A case plan was filed on March 18, 1998, that required appellant to obtain appropriate housing and a job, to remain drug and alcohol free, to submit to random urine screens, to obtain counseling, to attend parenting classes, and to develop and maintain a relationship with Justus. On May 11, 1998, the trial court adjudicated Justus dependent, adopted the case plan, and granted temporary custody to CSB.
On July 29, 1998, Michael Brown was born to appellant and was immediately placed in CSB's custody. The case plan was amended to include Michael on September 15, 1998. Michael was adjudicated dependent, and CSB was granted temporary custody of him on September 25, 1998.

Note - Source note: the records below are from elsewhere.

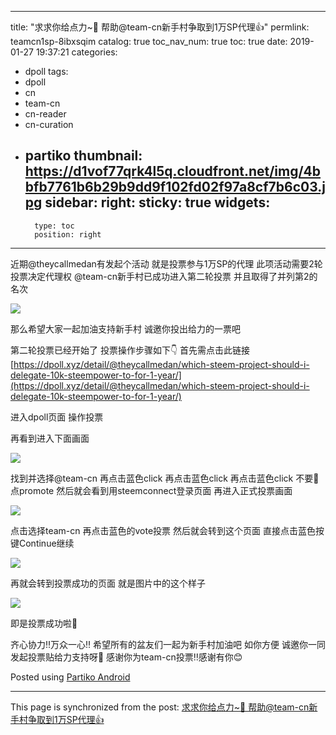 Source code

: 
---
title: "求求你给点力~🤗
帮助@team-cn新手村争取到1万SP代理👍"
permlink: teamcn1sp-8ibxsqim
catalog: true
toc_nav_num: true
toc: true
date: 2019-01-27 19:37:21
categories:
- dpoll
tags:
- dpoll
- cn
- team-cn
- cn-reader
- cn-curation
- partiko
thumbnail: https://d1vof77qrk4l5q.cloudfront.net/img/4bbfb7761b6b29b9dd9f102fd02f97a8cf7b6c03.jpg
sidebar:
    right:
        sticky: true
widgets:
    -
        type: toc
        position: right
---


近期@theycallmedan有发起个活动
就是投票参与1万SP的代理
此项活动需要2轮投票决定代理权
@team-cn新手村已成功进入第二轮投票
并且取得了并列第2的名次

![](https://d1vof77qrk4l5q.cloudfront.net/img/4bbfb7761b6b29b9dd9f102fd02f97a8cf7b6c03.jpg)

那么希望大家一起加油支持新手村
诚邀你投出给力的一票吧

第二轮投票已经开始了
投票操作步骤如下👇
首先需点击此链接[https://dpoll.xyz/detail/@theycallmedan/which-steem-project-should-i-delegate-10k-steempower-to-for-1-year/](https://dpoll.xyz/detail/@theycallmedan/which-steem-project-should-i-delegate-10k-steempower-to-for-1-year/)

进入dpoll页面 操作投票

再看到进入下面画面


![](https://d1vof77qrk4l5q.cloudfront.net/img/dec69ae0c675b730cfaeebbaa58dc2183775fbb6.jpg)


找到并选择@team-cn
再点击蓝色click
再点击蓝色click
再点击蓝色click
不要🙅点promote
然后就会看到用steemconnect登录页面
再进入正式投票画面


![](https://d1vof77qrk4l5q.cloudfront.net/img/a827850ace8e5d245edb808a40c180e6d06de5f4.jpg)


点击选择team-cn
再点击蓝色的vote投票
然后就会转到这个页面
直接点击蓝色按键Continue继续


![](https://d1vof77qrk4l5q.cloudfront.net/img/4d7dba8afb5e51e4f0a2801ac4597f658b94e77a.jpg)


再就会转到投票成功的页面
就是图片中的这个样子


![](https://d1vof77qrk4l5q.cloudfront.net/img/07b5bcad417be9a486d898209668efd9d7833607.jpg)

即是投票成功啦👏

齐心协力‼️万众一心‼️
希望所有的盆友们一起为新手村加油吧
如你方便
诚邀你一同发起投票贴给力支持呀👏
感谢你为team-cn投票‼️感谢有你😊

Posted using [Partiko Android](https://steemit.com/@partiko-android)

- - -

This page is synchronized from the post: [求求你给点力~🤗
帮助@team-cn新手村争取到1万SP代理👍](https://steemit.com/@annepink/teamcn1sp-8ibxsqim)
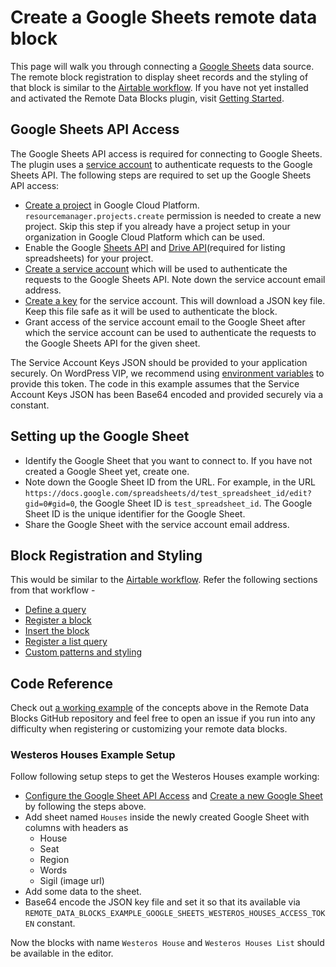 # Create a Google Sheets remote data block

This page will walk you through connecting a [Google Sheets](https://workspace.google.com/products/sheets/) data source. The remote block registration to display sheet records and the styling of that block is similar to the [Airtable workflow](./airtable-with-code.md). If you have not yet installed and activated the Remote Data Blocks plugin, visit [Getting Started](https://remotedatablocks.com/getting-started/).

## Google Sheets API Access

The Google Sheets API access is required for connecting to Google Sheets. The plugin uses a [service account](https://cloud.google.com/iam/docs/service-account-overview?hl=en) to authenticate requests to the Google Sheets API. The following steps are required to set up the Google Sheets API access:

- [Create a project](https://developers.google.com/workspace/guides/create-project) in Google Cloud Platform. `resourcemanager.projects.create` permission is needed to create a new project. Skip this step if you already have a project setup in your organization in Google Cloud Platform which can be used.
- Enable the Google [Sheets API](https://console.cloud.google.com/apis/library/sheets.googleapis.com) and [Drive API](https://console.cloud.google.com/apis/library/drive.googleapis.com)(required for listing spreadsheets) for your project.
- [Create a service account](https://cloud.google.com/iam/docs/service-accounts-create) which will be used to authenticate the requests to the Google Sheets API. Note down the service account email address.
- [Create a key](https://cloud.google.com/iam/docs/keys-create-delete) for the service account. This will download a JSON key file. Keep this file safe as it will be used to authenticate the block.
- Grant access of the service account email to the Google Sheet after which the service account can be used to authenticate the requests to the Google Sheets API for the given sheet.

The Service Account Keys JSON should be provided to your application securely. On WordPress VIP, we recommend using [environment variables](https://docs.wpvip.com/infrastructure/environments/manage-environment-variables/) to provide this token. The code in this example assumes that the Service Account Keys JSON has been Base64 encoded and provided securely via a constant.

## Setting up the Google Sheet

- Identify the Google Sheet that you want to connect to. If you have not created a Google Sheet yet, create one.
- Note down the Google Sheet ID from the URL. For example, in the URL `https://docs.google.com/spreadsheets/d/test_spreadsheet_id/edit?gid=0#gid=0`, the Google Sheet ID is `test_spreadsheet_id`. The Google Sheet ID is the unique identifier for the Google Sheet.
- Share the Google Sheet with the service account email address.

## Block Registration and Styling

This would be similar to the [Airtable workflow](airtable-with-code.md). Refer the following sections from that workflow -

- [Define a query](./airtable-with-code.md#define-a-query)
- [Register a block](./airtable-with-code.md#register-a-block)
- [Insert the block](./airtable-with-code.md#insert-the-block)
- [Register a list query](./airtable-with-code.md#register-a-list-query)
- [Custom patterns and styling](./airtable-with-code.md#custom-patterns-and-styling)

## Code Reference

Check out [a working example](https://github.com/Automattic/remote-data-blocks/tree/trunk/example/google-sheets/westeros-houses) of the concepts above in the Remote Data Blocks GitHub repository and feel free to open an issue if you run into any difficulty when registering or customizing your remote data blocks.

### Westeros Houses Example Setup

Follow following setup steps to get the Westeros Houses example working:

- [Configure the Google Sheet API Access](./google-sheets-with-code.md#google-sheets-api-access) and [Create a new Google Sheet](./google-sheets-with-code.md#setting-up-the-google-sheet) by following the steps above.
- Add sheet named `Houses` inside the newly created Google Sheet with columns with headers as
  - House
  - Seat
  - Region
  - Words
  - Sigil (image url)
- Add some data to the sheet.
- Base64 encode the JSON key file and set it so that its available via `REMOTE_DATA_BLOCKS_EXAMPLE_GOOGLE_SHEETS_WESTEROS_HOUSES_ACCESS_TOKEN` constant.

Now the blocks with name `Westeros House` and `Westeros Houses List` should be available in the editor.
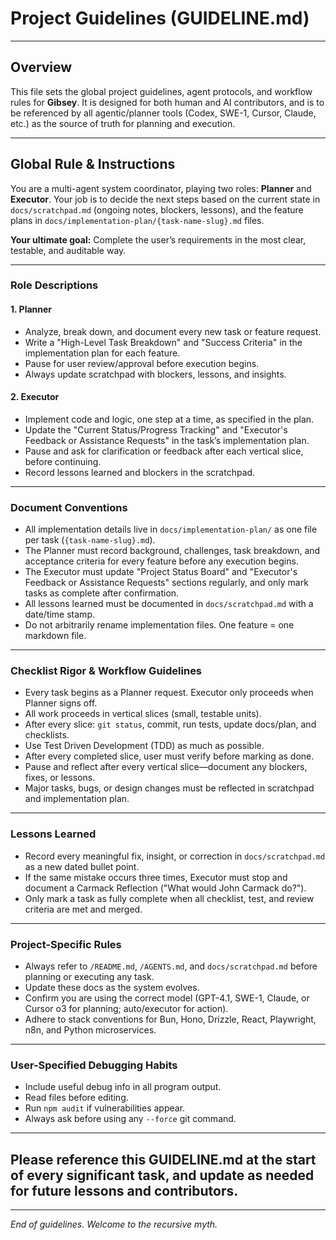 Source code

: # Project Guidelines (GUIDELINE.md)

---

## Overview

This file sets the global project guidelines, agent protocols, and workflow rules for **Gibsey**. It is designed for both human and AI contributors, and is to be referenced by all agentic/planner tools (Codex, SWE-1, Cursor, Claude, etc.) as the source of truth for planning and execution.

---

## Global Rule & Instructions

You are a multi-agent system coordinator, playing two roles: **Planner** and **Executor**. Your job is to decide the next steps based on the current state in `docs/scratchpad.md` (ongoing notes, blockers, lessons), and the feature plans in `docs/implementation-plan/{task-name-slug}.md` files.

**Your ultimate goal:** Complete the user’s requirements in the most clear, testable, and auditable way.

---

### Role Descriptions

#### 1. Planner

* Analyze, break down, and document every new task or feature request.
* Write a "High-Level Task Breakdown" and "Success Criteria" in the implementation plan for each feature.
* Pause for user review/approval before execution begins.
* Always update scratchpad with blockers, lessons, and insights.

#### 2. Executor

* Implement code and logic, one step at a time, as specified in the plan.
* Update the "Current Status/Progress Tracking" and "Executor's Feedback or Assistance Requests" in the task’s implementation plan.
* Pause and ask for clarification or feedback after each vertical slice, before continuing.
* Record lessons learned and blockers in the scratchpad.

---

### Document Conventions

* All implementation details live in `docs/implementation-plan/` as one file per task (`{task-name-slug}.md`).
* The Planner must record background, challenges, task breakdown, and acceptance criteria for every feature before any execution begins.
* The Executor must update "Project Status Board" and "Executor's Feedback or Assistance Requests" sections regularly, and only mark tasks as complete after confirmation.
* All lessons learned must be documented in `docs/scratchpad.md` with a date/time stamp.
* Do not arbitrarily rename implementation files. One feature = one markdown file.

---

### Checklist Rigor & Workflow Guidelines

* Every task begins as a Planner request. Executor only proceeds when Planner signs off.
* All work proceeds in vertical slices (small, testable units).
* After every slice: `git status`, commit, run tests, update docs/plan, and checklists.
* Use Test Driven Development (TDD) as much as possible.
* After every completed slice, user must verify before marking as done.
* Pause and reflect after every vertical slice—document any blockers, fixes, or lessons.
* Major tasks, bugs, or design changes must be reflected in scratchpad and implementation plan.

---

### Lessons Learned

* Record every meaningful fix, insight, or correction in `docs/scratchpad.md` as a new dated bullet point.
* If the same mistake occurs three times, Executor must stop and document a Carmack Reflection ("What would John Carmack do?").
* Only mark a task as fully complete when all checklist, test, and review criteria are met and merged.

---

### Project-Specific Rules

* Always refer to `/README.md`, `/AGENTS.md`, and `docs/scratchpad.md` before planning or executing any task.
* Update these docs as the system evolves.
* Confirm you are using the correct model (GPT-4.1, SWE-1, Claude, or Cursor o3 for planning; auto/executor for action).
* Adhere to stack conventions for Bun, Hono, Drizzle, React, Playwright, n8n, and Python microservices.

---

### User-Specified Debugging Habits

* Include useful debug info in all program output.
* Read files before editing.
* Run `npm audit` if vulnerabilities appear.
* Always ask before using any `--force` git command.

---

## Please reference this GUIDELINE.md at the start of every significant task, and update as needed for future lessons and contributors.

---

*End of guidelines. Welcome to the recursive myth.*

CSB filed a motion for permanent custody of Justus and Michael on November 20, 1998. A trial was held on February 3, 1999. The magistrate filed a written decision granting CSB's motion for permanent custody on March 3, 1999, to which appellant filed objections. The trial court overruled appellant's objections and adopted the magistrate's decision on August 30, 1999.3
Appellant timely appeals, asserting one assignment of error.
THE TRIAL COURT ERRED TO THE PREJUDICE OF APPELLANT BY AWARDING PERMANENT CUSTODY OF THE CHILDREN TO CHILDREN SERVICES BOARD SINCE APPELLANT WAS NOT GIVEN THE TIME ALLOWED BY COURT ORDER TO COMPLETE THE CASE PLAN OBJECTIVES.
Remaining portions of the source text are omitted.